La mostra si ripetè per tre anni. Povoli è stato l’iniziatore della mia carriera
di artista, tuttavia la mia famiglia fu
del tutto insensibile a questo successo e continuo’ a tormentarmi perché mia
sorella era la prima della classe mentre io ero un fannullone ben lontano dal
meritare borse di studio. La famiglia pretendeva che anche il sottoscritto
ricevesse borse di studio invece di pensare alla pittura ed al disegno. Per chi
ha studiato chimica e matematica sempre ad alto livello conosce le difficoltà
ben diverse dalla letteratura (la sorella frequentava il liceo classico) e
continuando ad insultarmi invece di capire che io ero destinato alla pittura mi
portarono all’esaurimento nervoso. Riuscito a mala pena a diplomarmi i miei
insistevano perché frequentassi l’università negandomi il diritto
di poter scegliere! Poiché ero
già abbastanza noto come pittore fui assunto da una ditta di Legnano. Il titolare dell’azienda mi prese a ben volere e mi portava con se ovunque,
anche alla borsa valori anche se io ne ero a digiuno e mi affidò l’incarico
della pubblicità, compreso l’allestimento delle mostre dei suoi macchinari, da Bolzano a Milano e mio era il compito di
invitare la illustre clientela. Per la
ditta studiai centinaia di marchi, non andavano mai bene ma davo comunque sfogo all’arte e alla fantasia. Guadagnavo
bene, anche tre volte di più di mio padre. Insomma troppe erano le mie mansioni ma ero
diventato un qualcuno. Venne l’ora del
militare e si dimenticarono di me. Allora non c’era l’obbligo di conservare il
posto di lavoro per il militare e dopo due anni mi ritrovai a cercare lavoro.

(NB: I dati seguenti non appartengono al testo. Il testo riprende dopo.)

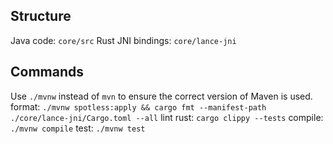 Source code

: ## Structure
Java code: `core/src`
Rust JNI bindings: `core/lance-jni`

## Commands
Use `./mvnw` instead of `mvn` to ensure the correct version of Maven is used.
format: `./mvnw spotless:apply && cargo fmt --manifest-path ./core/lance-jni/Cargo.toml --all`
lint rust: `cargo clippy --tests`
compile: `./mvnw compile`
test: `./mvnw test`
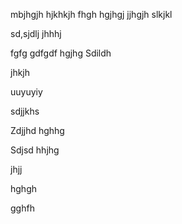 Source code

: mbjhgjh
hjkhkjh
fhgh
hgjhgj
jjhgjh
slkjkl

sd,sjdlj
jhhhj

fgfg
gdfgdf
hgjhg
Sdildh

jhkjh

uuyuyiy

sdjjkhs

Zdjjhd
hghhg

Sdjsd
hhjhg

jhjj

hghgh


gghfh
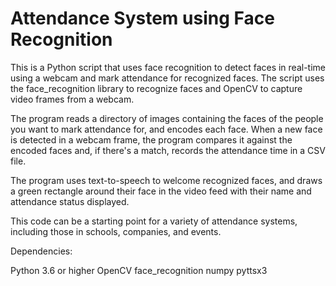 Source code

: # Attendance System using Face Recognition

This is a Python script that uses face recognition to detect faces in real-time using a webcam and mark attendance for recognized faces. The script uses the face_recognition library to recognize faces and OpenCV to capture video frames from a webcam.

The program reads a directory of images containing the faces of the people you want to mark attendance for, and encodes each face. When a new face is detected in a webcam frame, the program compares it against the encoded faces and, if there's a match, records the attendance time in a CSV file.

The program uses text-to-speech to welcome recognized faces, and draws a green rectangle around their face in the video feed with their name and attendance status displayed.

This code can be a starting point for a variety of attendance systems, including those in schools, companies, and events.

Dependencies:

Python 3.6 or higher
OpenCV
face_recognition
numpy
pyttsx3
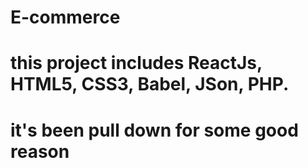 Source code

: # E-commerce
# this project includes ReactJs, HTML5, CSS3, Babel, JSon, PHP.
# it's been pull down for some good reason
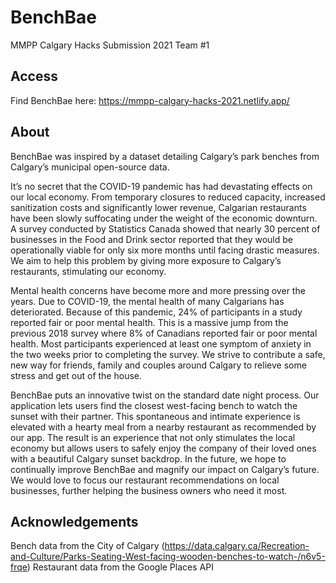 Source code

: # BenchBae
MMPP Calgary Hacks Submission 2021
Team #1

## Access
Find BenchBae here: https://mmpp-calgary-hacks-2021.netlify.app/

## About
BenchBae was inspired by a dataset detailing Calgary’s park benches from Calgary’s municipal open-source data. 

It’s no secret that the COVID-19 pandemic has had devastating effects on our local economy. From temporary closures to reduced capacity, increased sanitization costs and significantly lower revenue, Calgarian restaurants have been slowly suffocating under the weight of the economic downturn. A survey conducted by Statistics Canada showed that nearly 30 percent of businesses in the Food and Drink sector reported that they would be operationally viable for only six more months until facing drastic measures. We aim to help this problem by giving more exposure to Calgary’s restaurants, stimulating our economy.

Mental health concerns have become more and more pressing over the years. Due to COVID-19, the mental health of many Calgarians has deteriorated. Because of this pandemic, 24% of participants in a study reported fair or poor mental health. This is a massive jump from the previous 2018 survey where 8% of Canadians reported fair or poor mental health. Most participants experienced at least one symptom of anxiety in the two weeks prior to completing the survey. We strive to contribute a safe, new way for friends, family and couples around Calgary to relieve some stress and get out of the house.

BenchBae puts an innovative twist on the standard date night process. Our application lets users find the closest west-facing bench to watch the sunset with their partner. This spontaneous and intimate experience is elevated with a hearty meal from a nearby restaurant as recommended by our app. The result is an experience that not only stimulates the local economy but allows users to safely enjoy the company of their loved ones with a beautiful Calgary sunset backdrop. In the future, we hope to continually improve BenchBae and magnify our impact on Calgary’s future. We would love to focus our restaurant recommendations on local businesses, further helping the business owners who need it most. 

## Acknowledgements
Bench data from the City of Calgary (https://data.calgary.ca/Recreation-and-Culture/Parks-Seating-West-facing-wooden-benches-to-watch-/n6v5-frqe)
Restaurant data from the Google Places API 



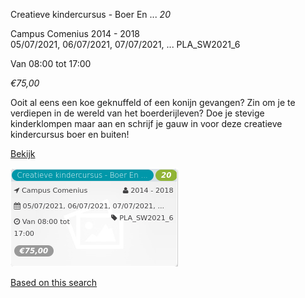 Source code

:Creatieve kindercursus - Boer En ... *20*

Campus Comenius 2014 - 2018  
05/07/2021, 06/07/2021, 07/07/2021, ... PLA\_SW2021\_6  

Van 08:00 tot 17:00

*€75,00*

  

Ooit al eens een koe geknuffeld of een konijn gevangen? Zin om je te verdiepen in de wereld van het boerderijleven? Doe je stevige kinderklompen maar aan en schrijf je gauw in voor deze creatieve kindercursus boer en buiten!

[Bekijk](https://tickets.vgc.be/activity/subscribe/PLA_SW2021_6)

![](57621.png)

[Based on this search](https://tickets.vgc.be/activity/index?&vrijeplaatsen=1&Age%5B%5D=3%2C4&entity=286)
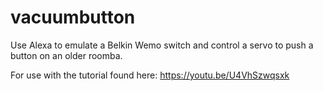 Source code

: # vacuumbutton
Use Alexa to emulate a Belkin Wemo switch and control a servo to push a button on an older roomba.

For use with the tutorial found here: https://youtu.be/U4VhSzwqsxk

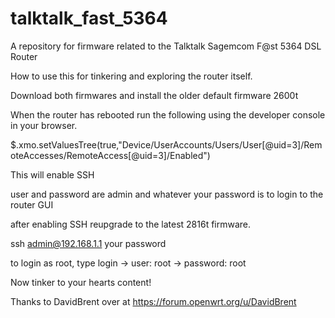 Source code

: # talktalk_fast_5364
A repository for firmware related to the Talktalk Sagemcom F@st 5364 DSL Router

How to use this for tinkering and exploring the router itself.

Download both firmwares and install the older default firmware 2600t

When the router has rebooted run the following using the developer console in your browser.

$.xmo.setValuesTree(true,"Device/UserAccounts/Users/User[@uid=3]/RemoteAccesses/RemoteAccess[@uid=3]/Enabled")

This will enable SSH 

user and password are admin and whatever your password is to login to the router GUI

after enabling SSH reupgrade to the latest 2816t firmware.

ssh admin@192.168.1.1 your password

to login as root, type login -> user: root -> password: root

Now tinker to your hearts content!

Thanks to DavidBrent over at https://forum.openwrt.org/u/DavidBrent
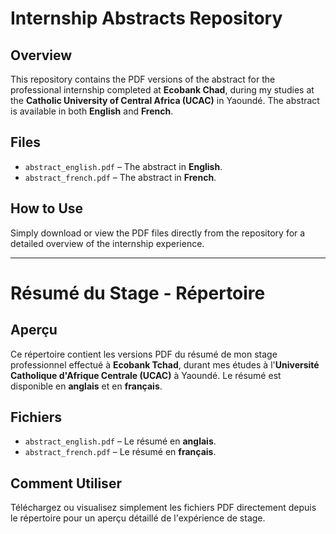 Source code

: # Internship Abstracts Repository

## Overview

This repository contains the PDF versions of the abstract for the professional internship completed at **Ecobank Chad**, during my studies at the **Catholic University of Central Africa (UCAC)** in Yaoundé. The abstract is available in both **English** and **French**.

## Files

- `abstract_english.pdf` – The abstract in **English**.
- `abstract_french.pdf` – The abstract in **French**.

## How to Use

Simply download or view the PDF files directly from the repository for a detailed overview of the internship experience.

---

# Résumé du Stage - Répertoire

## Aperçu

Ce répertoire contient les versions PDF du résumé de mon stage professionnel effectué à **Ecobank Tchad**, durant mes études à l'**Université Catholique d'Afrique Centrale (UCAC)** à Yaoundé. Le résumé est disponible en **anglais** et en **français**.

## Fichiers

- `abstract_english.pdf` – Le résumé en **anglais**.
- `abstract_french.pdf` – Le résumé en **français**.

## Comment Utiliser

Téléchargez ou visualisez simplement les fichiers PDF directement depuis le répertoire pour un aperçu détaillé de l'expérience de stage.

Fui assunto dalla ditta Bassetti e lavorai con essa fin dopo il matrimonio con
Marisa. I miei genitori non mi dettero una lira e dissero a mia moglie che mi
avevano comperato un’auto sportiva. Era una bugia ma me la cavai lo stesso e dopo
qualche tempo fu mia moglie che accettò tutti i rischi e mi spinse a divenire
pittore a tempo pieno. Se oggi ho un nome lo devo tutto a mia moglie! La mania della mia
famiglia d’origine per la laurea ha prodotto invece un disastro per mia
sorella: invaghitasi di uno spaccone violento, dopo qualche anno di matrimonio,
venne lasciata con un figlio molto
difficile. Se devo fare la morale, direi che i genitori non devono spingere una
donna verso un uomo negativo, anche se diceva di essere un ufficiale dell’esercito ed
un professore. Meglio una persona modesta che voglia bene alla famiglia e si
prodighi per essa. I primi anni di vita li ho passati alle case popolari di
Legnano ma poiché mio padre ha abbandonato la famiglia per diventare milite,
dovendo la moglie seguire il marito dove questo decideva di fissare la dimora,
mia madre si trovava in grande miseria e lavorò prima alla Cantoni e poi all’esattoria
comunale, io e mia sorella siamo stati affidati al nonno Pietro Paretti,
bottaio con sede ad Intra e dal nonno disegnavo con la penna d’oca tutto
quello che pensavo e soprattutto il carretto di mio nonno. Non so precisare
quanti anni avevo ma certamente avevo due o tre anni. Poi ritornai a Legnano ma
anche qui non so precisare l’età, sempre molto giovane e mi ricordo che andavo
con mia madre ad aspettare l’uscita dalla scuola della sorella: facendo dei
calcoli elementari, poiché mia sorella aveva
sei anni, io ne avevo tre.
Già allora disegnavo ma le persone di
una volta non sapevano valutare i disegni di un bambino. Sicuramente più tardi
disegnavo con un impegno maggiore ma finivano tutti nella stufa perché la nonna
poveretta non dava importanza al disegno. Ho conservato comunque crescendo
molti disegni che nascondevo, certamente prima di andare a scuola e poi dopo.